I’m continuing through the Gospel of Luke. In the last few posts, I’ve been comparing our ministry to that of John the Baptist. Right now we should be preparing for the second appearing of the Messiah.

The people were waiting expectantly and were all wondering in their hearts if John might possibly be the Christ.

Luke 3:15

It’s interesting that as John carried out God’s plan for his life, people began to question if he was the promised Messiah. They saw the testimony of lives that were changed by his ministry.

Throughout this section of Scripture, I’ve been repeating that we’re the “John the Baptist Generation”. What the crowd saw in John is what the world should see in us.
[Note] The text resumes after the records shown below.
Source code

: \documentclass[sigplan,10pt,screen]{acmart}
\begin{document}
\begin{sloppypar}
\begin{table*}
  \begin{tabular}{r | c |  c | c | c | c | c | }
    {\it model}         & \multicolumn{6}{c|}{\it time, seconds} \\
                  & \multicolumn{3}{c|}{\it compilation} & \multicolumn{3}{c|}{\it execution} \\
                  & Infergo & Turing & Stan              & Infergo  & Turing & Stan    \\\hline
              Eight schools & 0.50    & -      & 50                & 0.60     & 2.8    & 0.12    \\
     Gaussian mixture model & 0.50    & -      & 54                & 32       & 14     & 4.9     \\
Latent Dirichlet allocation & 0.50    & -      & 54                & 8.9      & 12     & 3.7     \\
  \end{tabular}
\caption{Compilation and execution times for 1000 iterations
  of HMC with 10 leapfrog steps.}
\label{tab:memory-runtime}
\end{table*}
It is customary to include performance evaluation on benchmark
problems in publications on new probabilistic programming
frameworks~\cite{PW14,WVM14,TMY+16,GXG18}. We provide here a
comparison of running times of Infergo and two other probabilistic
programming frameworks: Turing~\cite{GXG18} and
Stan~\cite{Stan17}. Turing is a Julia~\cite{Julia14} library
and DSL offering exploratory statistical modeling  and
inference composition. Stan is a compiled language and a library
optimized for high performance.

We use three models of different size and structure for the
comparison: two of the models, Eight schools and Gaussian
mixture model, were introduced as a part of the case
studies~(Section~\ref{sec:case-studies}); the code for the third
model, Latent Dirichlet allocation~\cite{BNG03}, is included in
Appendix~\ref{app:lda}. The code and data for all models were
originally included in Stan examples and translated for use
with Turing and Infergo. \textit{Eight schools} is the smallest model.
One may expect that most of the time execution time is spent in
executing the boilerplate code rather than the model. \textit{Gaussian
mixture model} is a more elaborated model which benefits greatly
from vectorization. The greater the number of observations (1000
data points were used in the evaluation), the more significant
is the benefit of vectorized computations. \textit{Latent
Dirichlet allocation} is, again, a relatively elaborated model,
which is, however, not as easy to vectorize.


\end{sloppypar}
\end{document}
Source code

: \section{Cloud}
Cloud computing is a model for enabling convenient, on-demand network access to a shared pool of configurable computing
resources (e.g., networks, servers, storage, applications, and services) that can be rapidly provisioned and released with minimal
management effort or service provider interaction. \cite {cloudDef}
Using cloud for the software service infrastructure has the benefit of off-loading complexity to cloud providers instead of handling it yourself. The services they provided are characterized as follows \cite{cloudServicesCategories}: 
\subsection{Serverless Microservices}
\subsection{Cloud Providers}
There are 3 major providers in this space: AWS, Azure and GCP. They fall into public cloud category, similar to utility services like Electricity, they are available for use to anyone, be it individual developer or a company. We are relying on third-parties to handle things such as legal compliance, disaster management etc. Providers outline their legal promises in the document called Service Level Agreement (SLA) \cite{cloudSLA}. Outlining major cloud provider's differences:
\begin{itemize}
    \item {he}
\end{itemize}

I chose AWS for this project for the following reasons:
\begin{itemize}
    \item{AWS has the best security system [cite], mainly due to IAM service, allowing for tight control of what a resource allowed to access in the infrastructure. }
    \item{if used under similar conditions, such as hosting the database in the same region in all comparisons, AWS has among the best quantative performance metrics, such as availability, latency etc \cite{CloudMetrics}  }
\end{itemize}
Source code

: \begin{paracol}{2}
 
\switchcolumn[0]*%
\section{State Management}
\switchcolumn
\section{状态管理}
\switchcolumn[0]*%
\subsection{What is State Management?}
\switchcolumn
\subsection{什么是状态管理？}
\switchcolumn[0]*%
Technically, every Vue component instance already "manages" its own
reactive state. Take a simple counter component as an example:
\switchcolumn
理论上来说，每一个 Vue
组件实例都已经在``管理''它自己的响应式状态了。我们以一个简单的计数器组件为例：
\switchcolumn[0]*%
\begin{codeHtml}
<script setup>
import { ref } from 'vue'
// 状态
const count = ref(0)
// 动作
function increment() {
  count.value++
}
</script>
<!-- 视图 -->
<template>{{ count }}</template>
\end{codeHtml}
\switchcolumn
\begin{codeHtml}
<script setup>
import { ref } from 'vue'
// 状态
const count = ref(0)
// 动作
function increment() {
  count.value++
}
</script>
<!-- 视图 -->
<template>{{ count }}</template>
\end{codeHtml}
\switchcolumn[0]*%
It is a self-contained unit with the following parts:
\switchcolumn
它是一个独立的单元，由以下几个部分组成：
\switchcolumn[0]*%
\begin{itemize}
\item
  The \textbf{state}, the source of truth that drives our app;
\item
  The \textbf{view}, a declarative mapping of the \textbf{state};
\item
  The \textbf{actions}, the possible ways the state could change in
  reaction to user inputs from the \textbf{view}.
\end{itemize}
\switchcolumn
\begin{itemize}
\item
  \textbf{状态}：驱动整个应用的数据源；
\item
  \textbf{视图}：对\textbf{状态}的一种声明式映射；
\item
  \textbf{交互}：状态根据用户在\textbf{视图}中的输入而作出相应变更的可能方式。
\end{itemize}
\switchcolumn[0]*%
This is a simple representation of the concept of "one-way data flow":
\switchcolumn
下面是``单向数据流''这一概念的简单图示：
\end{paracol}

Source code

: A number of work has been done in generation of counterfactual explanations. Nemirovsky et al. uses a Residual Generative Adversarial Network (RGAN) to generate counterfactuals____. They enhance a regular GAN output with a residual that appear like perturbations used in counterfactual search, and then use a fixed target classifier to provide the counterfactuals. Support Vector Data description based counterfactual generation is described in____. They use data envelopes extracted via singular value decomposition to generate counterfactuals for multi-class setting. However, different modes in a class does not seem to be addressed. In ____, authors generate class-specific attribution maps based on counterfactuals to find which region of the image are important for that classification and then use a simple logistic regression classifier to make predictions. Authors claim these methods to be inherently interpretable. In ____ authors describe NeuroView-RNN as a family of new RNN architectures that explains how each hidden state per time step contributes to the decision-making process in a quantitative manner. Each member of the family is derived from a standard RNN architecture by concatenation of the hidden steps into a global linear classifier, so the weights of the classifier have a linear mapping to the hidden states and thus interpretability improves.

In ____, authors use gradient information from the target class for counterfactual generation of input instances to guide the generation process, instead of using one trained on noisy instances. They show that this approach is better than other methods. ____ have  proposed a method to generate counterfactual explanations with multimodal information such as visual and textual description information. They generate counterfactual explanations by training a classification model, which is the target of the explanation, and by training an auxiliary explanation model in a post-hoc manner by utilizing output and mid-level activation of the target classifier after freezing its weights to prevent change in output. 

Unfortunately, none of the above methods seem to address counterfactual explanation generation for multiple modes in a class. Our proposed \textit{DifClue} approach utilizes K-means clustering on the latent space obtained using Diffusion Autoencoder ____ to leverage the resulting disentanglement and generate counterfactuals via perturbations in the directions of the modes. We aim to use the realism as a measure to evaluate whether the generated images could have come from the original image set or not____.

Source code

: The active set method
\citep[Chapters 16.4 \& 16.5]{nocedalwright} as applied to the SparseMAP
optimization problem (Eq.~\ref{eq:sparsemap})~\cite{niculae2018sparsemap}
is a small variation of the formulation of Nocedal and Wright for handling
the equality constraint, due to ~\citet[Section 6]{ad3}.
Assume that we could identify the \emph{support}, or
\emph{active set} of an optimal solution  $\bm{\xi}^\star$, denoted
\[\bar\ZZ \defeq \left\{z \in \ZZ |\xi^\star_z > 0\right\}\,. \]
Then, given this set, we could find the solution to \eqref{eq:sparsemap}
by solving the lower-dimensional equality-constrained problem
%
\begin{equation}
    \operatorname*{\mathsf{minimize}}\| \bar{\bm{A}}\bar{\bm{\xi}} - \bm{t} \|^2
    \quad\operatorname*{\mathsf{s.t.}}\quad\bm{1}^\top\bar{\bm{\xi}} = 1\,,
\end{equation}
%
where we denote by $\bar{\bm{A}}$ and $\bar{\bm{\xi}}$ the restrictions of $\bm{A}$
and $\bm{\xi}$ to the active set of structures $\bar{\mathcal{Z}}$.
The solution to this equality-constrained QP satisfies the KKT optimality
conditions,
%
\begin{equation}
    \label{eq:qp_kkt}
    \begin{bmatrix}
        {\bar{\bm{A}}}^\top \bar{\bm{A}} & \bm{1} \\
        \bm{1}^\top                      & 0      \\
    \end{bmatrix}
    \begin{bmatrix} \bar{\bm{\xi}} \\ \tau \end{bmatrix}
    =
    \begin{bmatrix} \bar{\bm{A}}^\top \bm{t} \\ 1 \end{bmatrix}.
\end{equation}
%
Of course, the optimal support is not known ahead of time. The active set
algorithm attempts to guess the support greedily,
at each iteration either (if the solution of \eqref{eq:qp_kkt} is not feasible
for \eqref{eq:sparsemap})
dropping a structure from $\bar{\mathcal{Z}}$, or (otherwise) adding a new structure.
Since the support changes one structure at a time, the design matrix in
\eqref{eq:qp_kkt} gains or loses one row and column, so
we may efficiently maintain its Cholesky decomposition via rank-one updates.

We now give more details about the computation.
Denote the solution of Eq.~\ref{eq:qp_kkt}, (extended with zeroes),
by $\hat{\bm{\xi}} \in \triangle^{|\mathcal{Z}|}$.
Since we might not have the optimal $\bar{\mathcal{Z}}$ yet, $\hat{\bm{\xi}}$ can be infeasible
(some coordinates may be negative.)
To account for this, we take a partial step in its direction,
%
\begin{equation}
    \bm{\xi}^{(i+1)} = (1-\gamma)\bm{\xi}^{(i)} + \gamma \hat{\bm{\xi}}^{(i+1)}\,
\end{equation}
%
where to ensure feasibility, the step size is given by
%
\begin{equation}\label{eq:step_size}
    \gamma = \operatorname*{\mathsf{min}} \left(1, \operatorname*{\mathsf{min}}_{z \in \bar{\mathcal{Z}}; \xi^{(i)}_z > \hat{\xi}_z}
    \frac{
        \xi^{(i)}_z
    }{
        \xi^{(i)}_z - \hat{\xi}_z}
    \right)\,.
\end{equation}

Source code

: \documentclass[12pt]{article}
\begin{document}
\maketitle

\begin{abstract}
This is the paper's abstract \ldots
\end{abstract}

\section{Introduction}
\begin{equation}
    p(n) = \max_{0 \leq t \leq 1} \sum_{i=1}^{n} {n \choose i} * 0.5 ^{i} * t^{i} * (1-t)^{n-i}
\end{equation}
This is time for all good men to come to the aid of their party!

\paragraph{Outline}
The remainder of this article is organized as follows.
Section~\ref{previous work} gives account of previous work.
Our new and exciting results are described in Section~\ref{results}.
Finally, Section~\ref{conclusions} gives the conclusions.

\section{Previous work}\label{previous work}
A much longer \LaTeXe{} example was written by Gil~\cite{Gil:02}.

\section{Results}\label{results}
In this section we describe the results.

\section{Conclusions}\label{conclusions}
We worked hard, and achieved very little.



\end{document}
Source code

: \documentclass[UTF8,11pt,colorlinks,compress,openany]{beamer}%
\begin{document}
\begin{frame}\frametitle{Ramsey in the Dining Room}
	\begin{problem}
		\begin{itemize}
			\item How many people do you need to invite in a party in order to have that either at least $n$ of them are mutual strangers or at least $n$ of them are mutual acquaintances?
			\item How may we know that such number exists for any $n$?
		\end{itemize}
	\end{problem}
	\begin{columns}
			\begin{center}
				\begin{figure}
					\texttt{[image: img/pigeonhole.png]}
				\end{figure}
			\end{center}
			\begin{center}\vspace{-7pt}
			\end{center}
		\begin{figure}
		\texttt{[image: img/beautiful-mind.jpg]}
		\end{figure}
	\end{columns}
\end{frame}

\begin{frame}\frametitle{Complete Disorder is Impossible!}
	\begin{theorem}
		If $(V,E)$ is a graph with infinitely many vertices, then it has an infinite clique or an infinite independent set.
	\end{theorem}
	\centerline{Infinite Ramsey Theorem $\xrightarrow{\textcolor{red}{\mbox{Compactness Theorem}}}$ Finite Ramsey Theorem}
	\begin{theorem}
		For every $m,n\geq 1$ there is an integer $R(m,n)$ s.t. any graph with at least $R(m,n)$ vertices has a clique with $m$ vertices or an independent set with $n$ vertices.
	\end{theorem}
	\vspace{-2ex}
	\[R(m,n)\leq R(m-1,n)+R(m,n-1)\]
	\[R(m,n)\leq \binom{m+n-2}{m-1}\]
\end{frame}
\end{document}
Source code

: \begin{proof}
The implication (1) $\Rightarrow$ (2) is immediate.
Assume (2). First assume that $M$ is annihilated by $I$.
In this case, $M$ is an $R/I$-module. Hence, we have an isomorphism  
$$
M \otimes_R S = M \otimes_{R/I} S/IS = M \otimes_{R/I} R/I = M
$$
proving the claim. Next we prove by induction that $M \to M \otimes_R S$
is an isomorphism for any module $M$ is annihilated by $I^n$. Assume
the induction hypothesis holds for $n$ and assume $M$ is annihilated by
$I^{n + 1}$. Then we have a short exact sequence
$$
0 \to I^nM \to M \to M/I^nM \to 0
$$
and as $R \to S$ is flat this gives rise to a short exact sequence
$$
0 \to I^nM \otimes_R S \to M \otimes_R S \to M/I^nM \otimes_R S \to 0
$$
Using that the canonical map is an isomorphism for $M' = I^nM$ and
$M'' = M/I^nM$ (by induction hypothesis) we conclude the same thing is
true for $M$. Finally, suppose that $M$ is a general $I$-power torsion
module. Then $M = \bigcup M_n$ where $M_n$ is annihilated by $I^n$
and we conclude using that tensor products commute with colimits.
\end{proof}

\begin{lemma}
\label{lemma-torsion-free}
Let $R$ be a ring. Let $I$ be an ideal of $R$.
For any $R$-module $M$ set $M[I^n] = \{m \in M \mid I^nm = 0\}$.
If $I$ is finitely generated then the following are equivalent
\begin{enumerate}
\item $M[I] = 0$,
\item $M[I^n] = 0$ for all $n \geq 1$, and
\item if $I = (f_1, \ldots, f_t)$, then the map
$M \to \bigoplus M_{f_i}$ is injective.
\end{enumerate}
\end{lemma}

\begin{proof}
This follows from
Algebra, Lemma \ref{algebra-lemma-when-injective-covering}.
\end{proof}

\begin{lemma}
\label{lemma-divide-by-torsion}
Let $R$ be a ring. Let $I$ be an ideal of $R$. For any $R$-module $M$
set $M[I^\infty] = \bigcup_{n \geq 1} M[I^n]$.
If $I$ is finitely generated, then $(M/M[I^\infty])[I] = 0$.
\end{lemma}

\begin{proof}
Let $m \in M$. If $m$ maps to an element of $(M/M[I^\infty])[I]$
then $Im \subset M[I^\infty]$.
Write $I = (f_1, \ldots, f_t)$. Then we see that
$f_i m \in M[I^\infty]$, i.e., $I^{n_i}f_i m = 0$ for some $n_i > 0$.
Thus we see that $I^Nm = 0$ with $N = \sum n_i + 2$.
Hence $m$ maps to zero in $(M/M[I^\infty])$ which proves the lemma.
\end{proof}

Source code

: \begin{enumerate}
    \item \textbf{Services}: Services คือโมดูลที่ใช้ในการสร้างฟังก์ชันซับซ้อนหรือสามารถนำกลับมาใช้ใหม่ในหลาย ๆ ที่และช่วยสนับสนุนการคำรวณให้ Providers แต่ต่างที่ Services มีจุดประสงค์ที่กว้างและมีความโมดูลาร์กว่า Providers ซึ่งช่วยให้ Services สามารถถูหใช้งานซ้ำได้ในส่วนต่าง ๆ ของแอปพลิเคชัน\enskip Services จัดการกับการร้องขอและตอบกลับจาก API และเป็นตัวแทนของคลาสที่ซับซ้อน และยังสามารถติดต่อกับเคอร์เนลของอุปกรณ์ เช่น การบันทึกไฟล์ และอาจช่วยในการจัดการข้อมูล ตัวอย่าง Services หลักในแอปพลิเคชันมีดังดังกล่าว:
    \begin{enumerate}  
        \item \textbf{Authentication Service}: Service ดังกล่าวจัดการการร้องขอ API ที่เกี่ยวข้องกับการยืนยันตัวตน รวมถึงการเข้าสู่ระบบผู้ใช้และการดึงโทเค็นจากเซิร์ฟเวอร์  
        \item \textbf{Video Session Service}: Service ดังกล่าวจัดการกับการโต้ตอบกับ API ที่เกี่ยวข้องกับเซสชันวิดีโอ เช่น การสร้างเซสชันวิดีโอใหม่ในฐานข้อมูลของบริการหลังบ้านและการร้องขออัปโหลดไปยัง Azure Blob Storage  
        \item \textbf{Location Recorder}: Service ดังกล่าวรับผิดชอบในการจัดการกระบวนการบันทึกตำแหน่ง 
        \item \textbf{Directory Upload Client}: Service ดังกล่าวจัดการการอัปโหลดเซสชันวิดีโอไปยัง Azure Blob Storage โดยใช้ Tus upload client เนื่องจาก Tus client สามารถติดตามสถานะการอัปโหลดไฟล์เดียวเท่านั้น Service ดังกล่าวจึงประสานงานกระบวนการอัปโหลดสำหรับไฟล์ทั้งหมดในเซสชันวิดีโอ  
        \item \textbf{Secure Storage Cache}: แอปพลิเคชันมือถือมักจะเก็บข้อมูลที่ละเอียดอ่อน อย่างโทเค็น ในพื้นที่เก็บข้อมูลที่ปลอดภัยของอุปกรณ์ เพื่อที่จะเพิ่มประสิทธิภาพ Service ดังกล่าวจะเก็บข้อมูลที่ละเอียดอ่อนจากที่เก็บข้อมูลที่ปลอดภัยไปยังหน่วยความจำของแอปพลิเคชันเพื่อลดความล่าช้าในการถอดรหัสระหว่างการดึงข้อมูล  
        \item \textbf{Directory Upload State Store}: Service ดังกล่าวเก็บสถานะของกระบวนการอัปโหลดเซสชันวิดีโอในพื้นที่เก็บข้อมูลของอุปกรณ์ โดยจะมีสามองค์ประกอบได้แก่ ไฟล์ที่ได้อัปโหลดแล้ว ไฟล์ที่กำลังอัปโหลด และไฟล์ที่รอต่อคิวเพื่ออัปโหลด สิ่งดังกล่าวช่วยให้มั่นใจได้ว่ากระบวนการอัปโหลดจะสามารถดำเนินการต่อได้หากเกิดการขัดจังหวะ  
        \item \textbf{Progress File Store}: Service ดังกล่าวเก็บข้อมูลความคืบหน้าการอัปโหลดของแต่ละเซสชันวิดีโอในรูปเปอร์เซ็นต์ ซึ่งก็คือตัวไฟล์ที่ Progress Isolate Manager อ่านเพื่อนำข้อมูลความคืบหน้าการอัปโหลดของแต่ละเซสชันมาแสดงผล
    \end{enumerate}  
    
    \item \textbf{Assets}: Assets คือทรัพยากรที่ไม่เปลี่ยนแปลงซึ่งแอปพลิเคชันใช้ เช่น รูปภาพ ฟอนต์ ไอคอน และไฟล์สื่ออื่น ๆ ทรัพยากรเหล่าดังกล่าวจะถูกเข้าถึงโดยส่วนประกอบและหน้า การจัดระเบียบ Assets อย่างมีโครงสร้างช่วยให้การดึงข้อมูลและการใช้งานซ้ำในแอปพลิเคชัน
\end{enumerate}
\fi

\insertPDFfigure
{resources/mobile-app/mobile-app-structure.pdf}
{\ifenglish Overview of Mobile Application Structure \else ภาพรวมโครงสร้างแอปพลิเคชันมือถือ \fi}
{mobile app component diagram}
Should they think that we’re the Messiah? Absolutely not! But, they should see Christ in us. That’s what it was like in the early church.

The disciples were called Christians first at Antioch.

Acts 11:26

That’s where the name Christian came from. The ministry of those early believers was right in line with how the Lord lived and ministered. The crowd came to the conclusion that these people were Christ followers.

That should be the question of the modern church community. Can people see how we live, respond, and minister; then conclude that we’re trying to be like Jesus? In my opinion, there’s a big disconnect in our generation. It’s time to close the gap between how we live and the life of Christ.

It’s when the people around us see a higher standard of living, that they’ll want what we have. Then, we won’t have to preach at them. They will seek out our message.

That’s why the crowds of people flocked to hear John the Baptist in the desert. They wanted to understand a new level of spirituality.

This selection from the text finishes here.